Eating a healthy diet is important to help reduce the risk of serious health conditions and improve your quality of life. It means eating a variety of foods from each of the 5 food groups, in the recommended amounts.

The 4 main healthy eating guidelines are:

1. Eat a range of fruit, vegetables and starchy foods (2 or more servings a day).
Fruit and vegetables provide essential vitamins and minerals, including vitamin A, C, K and many dietary fibres. They should make up about a third of the food you eat.

2. Eat a variety of protein foods (2 or more servings a day).

Protein provides the building blocks for your body. It helps keep you feeling full and gives you energy. It also helps build and repair tissues, including muscle. Choose lean meat, fish, eggs, beans and unsalted nuts and seeds.

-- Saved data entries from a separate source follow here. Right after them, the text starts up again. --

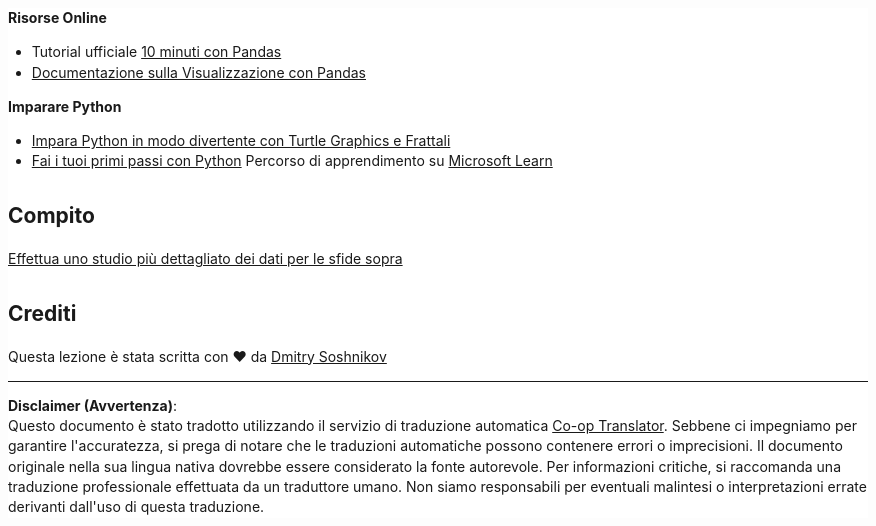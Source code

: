 **Risorse Online**
* Tutorial ufficiale [10 minuti con Pandas](https://pandas.pydata.org/pandas-docs/stable/user_guide/10min.html)
* [Documentazione sulla Visualizzazione con Pandas](https://pandas.pydata.org/pandas-docs/stable/user_guide/visualization.html)

**Imparare Python**
* [Impara Python in modo divertente con Turtle Graphics e Frattali](https://github.com/shwars/pycourse)
* [Fai i tuoi primi passi con Python](https://docs.microsoft.com/learn/paths/python-first-steps/?WT.mc_id=academic-77958-bethanycheum) Percorso di apprendimento su [Microsoft Learn](http://learn.microsoft.com/?WT.mc_id=academic-77958-bethanycheum)

## Compito

[Effettua uno studio più dettagliato dei dati per le sfide sopra](assignment.md)

## Crediti

Questa lezione è stata scritta con ♥️ da [Dmitry Soshnikov](http://soshnikov.com)

---

**Disclaimer (Avvertenza)**:  
Questo documento è stato tradotto utilizzando il servizio di traduzione automatica [Co-op Translator](https://github.com/Azure/co-op-translator). Sebbene ci impegniamo per garantire l'accuratezza, si prega di notare che le traduzioni automatiche possono contenere errori o imprecisioni. Il documento originale nella sua lingua nativa dovrebbe essere considerato la fonte autorevole. Per informazioni critiche, si raccomanda una traduzione professionale effettuata da un traduttore umano. Non siamo responsabili per eventuali malintesi o interpretazioni errate derivanti dall'uso di questa traduzione.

3. Choose a variety of fats (including unsaturated fats).

You need some fat in your diet, but it is best to limit saturated and trans fats and eat more unsaturated fats. Unsaturated fats are healthier than saturated fats and can help protect against heart disease.

4. Choose a low-sodium diet.

A diet high in salt can increase your risk of developing health problems, such as high blood pressure and stroke. Salt can also affect how your body handles the nutrients it gets from food. It’s recommended that adults and children aged 11 and over eat no more than 6g of salt a day, or about a teaspoonful. Children under 11 should eat even less.

5. Limit foods and beverages high in added sugars, saturated fats, and sodium.

Limiting foods and drinks that are high in added sugars, saturated fats and sodium can help you control your weight, prevent heart disease and high blood pressure. It’s also a good idea to avoid foods and drinks that contain artificial flavourings, colourings or preservatives.